▸ Provided data
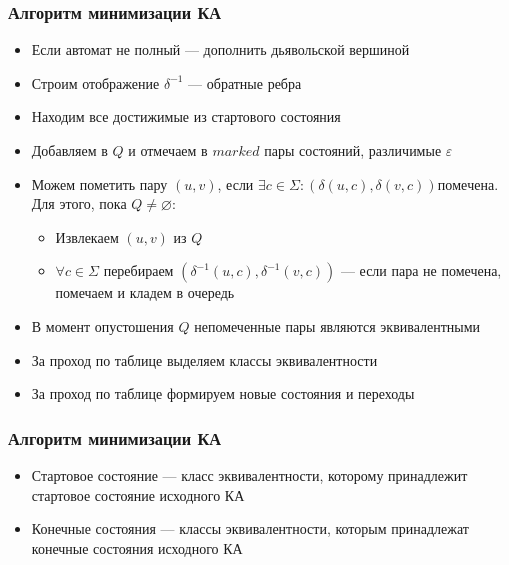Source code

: \documentclass{beamer}
\begin{document}
\begin{frame}[fragile]
  \transwipe[direction=90]
  \frametitle{Алгоритм минимизации КА}   
    \begin{itemize}
      \item Если автомат не полный --- дополнить дьявольской вершиной
      \item Строим отображение $\delta^{-1}$ --- обратные ребра
      \item Находим все достижимые из стартового состояния
      \item Добавляем в $Q$ и отмечаем в $marked$ пары состояний, различимые $\varepsilon$
      \item Можем пометить пару $(u, v)$, если $\exists c \in \Sigma :  (\delta(u, c), \delta(v, c)) помечена$. Для этого, пока $Q \neq \varnothing$:
      \begin{itemize}
        \item Извлекаем $(u, v)$ из $Q$
        \item $\forall c \in \Sigma$ перебираем $(\delta^{-1}(u, c), \delta^{-1}(v, c))$ --- если пара не помечена, помечаем и кладем в очередь
      \end{itemize}
      \item В момент опустошения $Q$ непомеченные пары являются эквивалентными
      \item За проход по таблице выделяем классы эквивалентности
      \item За проход по таблице формируем новые состояния и переходы	
    \end{itemize}
    
\end{frame}

\begin{frame}[fragile]
  \transwipe[direction=90]
  \frametitle{Алгоритм минимизации КА}   
    \begin{itemize}
      \item Стартовое состояние --- класс эквивалентности, которому принадлежит стартовое состояние исходного КА
      \item Конечные состояния --- классы эквивалентности, которым принадлежат конечные состояния исходного КА
    \end{itemize}
    
\end{frame}
\end{document}
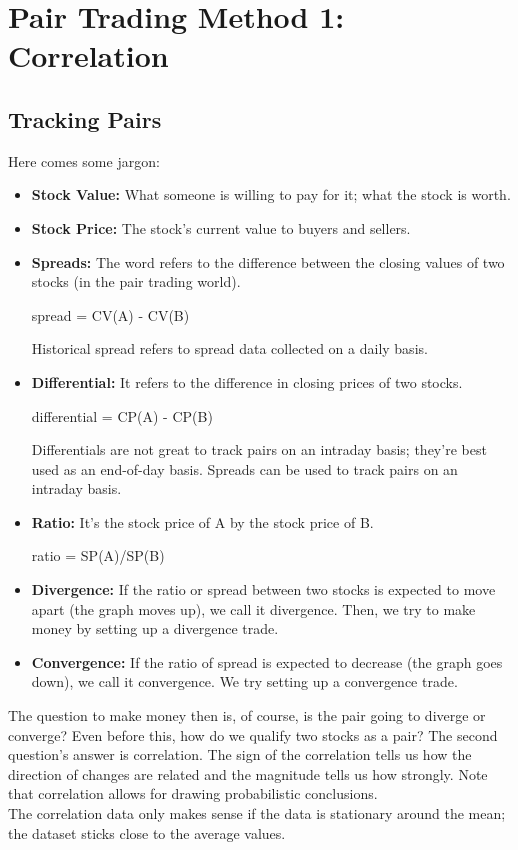\documentclass{article}
\begin{document}
\section{Pair Trading Method 1: Correlation}
\subsection{Tracking Pairs}
Here comes some jargon:
\begin{itemize}
    \item \textbf{Stock Value: }What someone is willing to pay for it; what the stock is worth.
    \item \textbf{Stock Price: }The stock's current value to buyers and sellers.
    \item \textbf{Spreads:} The word refers to the difference between the closing values of two stocks (in the pair trading world).\\
    \begin{center}
        spread = CV(A) - CV(B)
    \end{center}
    Historical spread refers to spread data collected on a daily basis.
    \item \textbf{Differential:} It refers to the difference in closing prices of two stocks.
    \begin{center}
        differential = CP(A) - CP(B)
    \end{center}  
    Differentials are not great to track pairs on an intraday basis; they're best used as an end-of-day basis. Spreads can be used to track pairs on an intraday basis.
    \item \textbf{Ratio:} It's the stock price of A by the stock price of B.
    \begin{center}
        ratio = SP(A)/SP(B)
    \end{center}
    \item \textbf{Divergence: }If the ratio or spread between two stocks is expected to move apart (the graph moves up), we call it divergence. Then, we try to make money by setting up a divergence trade.
    \item \textbf{Convergence: }If the ratio of spread is expected to decrease (the graph goes down), we call it convergence. We try setting up a convergence trade.
\end{itemize}
The question to make money then is, of course, is the pair going to diverge or converge? Even before this, how do we qualify two stocks as a pair? The second 
question's answer is correlation. The sign of the correlation tells us how the direction of changes are related and the magnitude tells us how strongly.
Note that correlation allows for drawing probabilistic conclusions.\\
The correlation data only makes sense if the data is stationary around the mean; 
the dataset sticks close to the average values.\\
\end{document}
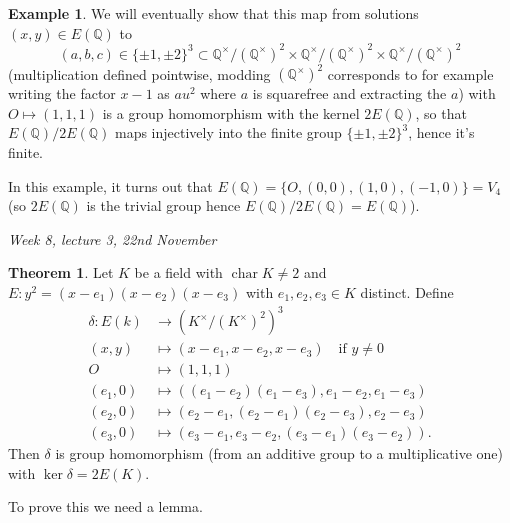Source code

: \documentclass{article}
\newcommand{\Q}{\mathbb{Q}}
\newcommand{\Char}{\operatorname{char}}
\theoremstyle{definition}
\newtheorem{thm}[defn]{Theorem}
\newtheorem{example}[defn]{Example}
\begin{document}
\begin{example}
We will eventually show that this map from solutions $(x,y)\in E(\Q)$ to
\[
(a,b,c)\in\{\pm 1,\pm 2\}^3\subset \Q^\times/(\Q^\times)^2\times \Q^\times/(\Q^\times)^2\times \Q^\times/(\Q^\times)^2
\]
(multiplication defined pointwise, modding $(\Q^\times)^2$ corresponds to for example writing the factor $x-1$ as $au^2$ where $a$ is squarefree and extracting the $a$) with $O\mapsto (1,1,1)$ is a group homomorphism with the kernel $2E(\Q)$, so that $E(\Q)/2E(\Q)$ maps injectively into the finite group $\{\pm 1,\pm 2\}^3$, hence it's finite.

In this example, it turns out that $E(\Q)=\{O,(0,0),(1,0),(-1,0)\}=V_4$ (so $2E(\Q)$ is the trivial group hence $E(\Q)/2E(\Q)=E(\Q)$).
\end{example}

\begin{flushright}
\textit{Week 8, lecture 3, 22nd November}
\end{flushright}

\begin{thm}
\label{thm:deltahom}
Let $K$ be a field with $\Char K\neq 2$ and $E:y^2=(x-e_1)(x-e_2)(x-e_3)$ with $e_1,e_2,e_3\in K$ distinct. Define
\[
\begin{aligned}
\delta:E(k)&\rightarrow \left(K^\times/(K^\times)^2\right)^3 \\
(x,y)&\mapsto (x-e_1,x-e_2,x-e_3)\quad \text{if }y\neq 0 \\
O&\mapsto (1,1,1) \\
(e_1,0)&\mapsto ((e_1-e_2)(e_1-e_3),e_1-e_2,e_1-e_3) \\
(e_2,0)&\mapsto (e_2-e_1,(e_2-e_1)(e_2-e_3),e_2-e_3) \\
(e_3,0)&\mapsto (e_3-e_1,e_3-e_2,(e_3-e_1)(e_3-e_2)).
\end{aligned}
\]
Then $\delta$ is group homomorphism (from an additive group to a multiplicative one) with $\ker\delta=2E(K)$.
\end{thm}

To prove this we need a lemma.
\end{document}

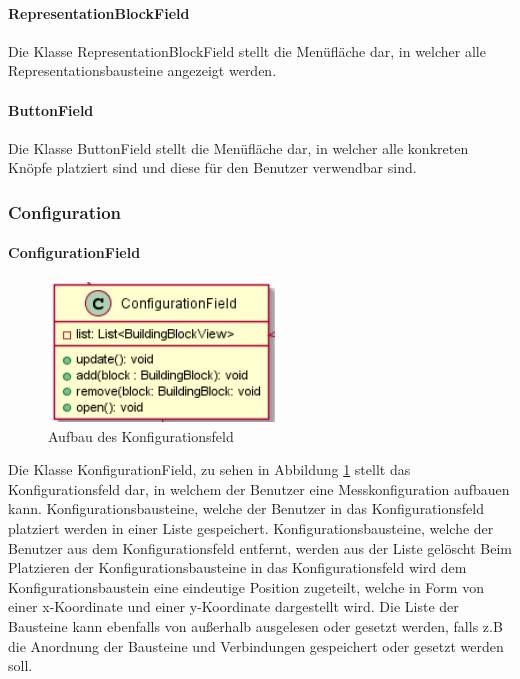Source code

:\documentclass[parskip=full]{scrartcl}
\begin{document}
\paragraph{RepresentationBlockField}
Die Klasse RepresentationBlockField stellt die Menüfläche dar, in welcher alle Representationsbausteine angezeigt werden.

\paragraph{ButtonField}
Die Klasse ButtonField stellt die Menüfläche dar, in welcher alle konkreten Knöpfe platziert sind und diese für den Benutzer verwendbar sind.

\subsubsection{Configuration}


\paragraph{ConfigurationField}

\begin{figure}[htbp]
	\begin{center}
		\includegraphics[width = 6cm]{Grafiken/View/ConfigurationField.png}
		\caption{Aufbau des Konfigurationsfeld}
		\label{Konfigurationsfeld}
	\end{center}
\end{figure}

Die Klasse KonfigurationField, zu sehen in Abbildung \ref{Konfigurationsfeld} stellt das Konfigurationsfeld dar, in welchem der Benutzer eine Messkonfiguration aufbauen kann.
Konfigurationsbausteine, welche der Benutzer in das Konfigurationsfeld platziert werden in einer Liste gespeichert. 
Konfigurationsbausteine, welche der Benutzer aus dem Konfigurationsfeld entfernt, werden aus der Liste gelöscht
Beim Platzieren der Konfigurationsbausteine in das Konfigurationsfeld wird dem Konfigurationsbaustein eine eindeutige Position zugeteilt, welche in Form von einer x-Koordinate und einer y-Koordinate dargestellt wird.
Die Liste der Bausteine kann ebenfalls von außerhalb ausgelesen oder gesetzt werden, falls z.B die Anordnung der Bausteine und Verbindungen gespeichert oder gesetzt werden soll.
\end{document}

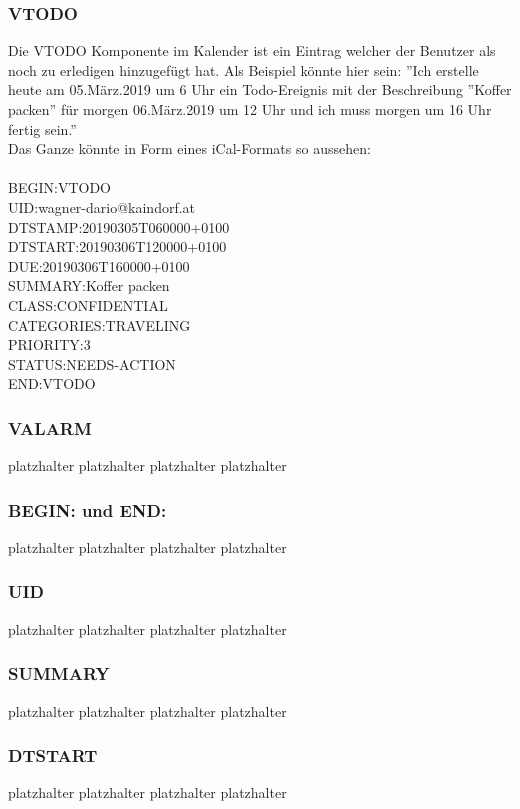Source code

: \subsubsection{VTODO}
\label{sec:vTodo} 
Die VTODO Komponente im Kalender ist ein Eintrag welcher der Benutzer als noch zu erledigen hinzugefügt hat. Als Beispiel könnte hier sein: ''Ich erstelle heute am 05.März.2019 um 6 Uhr ein Todo-Ereignis mit der Beschreibung ''Koffer packen'' für morgen 06.März.2019 um 12 Uhr und ich muss morgen um 16 Uhr fertig sein.'' \\
Das Ganze könnte in Form eines iCal-Formats so aussehen: \\ \\
  BEGIN:VTODO \\
  UID:wagner-dario@kaindorf.at\\
  DTSTAMP:20190305T060000+0100\\
  DTSTART:20190306T120000+0100\\
  DUE:20190306T160000+0100\\
  SUMMARY:Koffer packen\\
  CLASS:CONFIDENTIAL\\
  CATEGORIES:TRAVELING\\
  PRIORITY:3\\
  STATUS:NEEDS-ACTION\\
  END:VTODO\\
  
\subsubsection{VALARM}
\label{sec:vAlarm} 
platzhalter platzhalter platzhalter platzhalter 
\subsubsection{BEGIN: und END:}
\label{sec:beginUndEnd} 
platzhalter platzhalter platzhalter platzhalter 
\subsubsection{UID}
\label{sec:uid}
platzhalter platzhalter platzhalter platzhalter 
\subsubsection{SUMMARY}
\label{sec:summary}
platzhalter platzhalter platzhalter platzhalter 
\subsubsection{DTSTART}
\label{sec:dtstart}
platzhalter platzhalter platzhalter platzhalter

▸ Required work
An exact copy is needed of only the lines from the top of the material through the line with "состояние исходного КА"; no pictures belong in it.

▸ Solved exercise
Source code

: \documentclass{beamer}
\begin{document}
\begin{frame}[fragile]
  \transwipe[direction=90]
  \frametitle{Алгоритм минимизации КА}   
    \begin{itemize}
      \item Если автомат не полный --- дополнить дьявольской вершиной
      \item Строим отображение $\delta^{-1}$ --- обратные ребра
      \item Находим все достижимые из стартового состояния
      \item Добавляем в $Q$ и отмечаем в $marked$ пары состояний, различимые $\varepsilon$
      \item Можем пометить пару $(u, v)$, если $\exists c \in \Sigma :  (\delta(u, c), \delta(v, c)) помечена$. Для этого, пока $Q \neq \varnothing$:
      \begin{itemize}
        \item Извлекаем $(u, v)$ из $Q$
        \item $\forall c \in \Sigma$ перебираем $(\delta^{-1}(u, c), \delta^{-1}(v, c))$ --- если пара не помечена, помечаем и кладем в очередь
      \end{itemize}
      \item В момент опустошения $Q$ непомеченные пары являются эквивалентными
      \item За проход по таблице выделяем классы эквивалентности
      \item За проход по таблице формируем новые состояния и переходы	
    \end{itemize}
    
\end{frame}

\begin{frame}[fragile]
  \transwipe[direction=90]
  \frametitle{Алгоритм минимизации КА}   
    \begin{itemize}
      \item Стартовое состояние --- класс эквивалентности, которому принадлежит стартовое состояние исходного КА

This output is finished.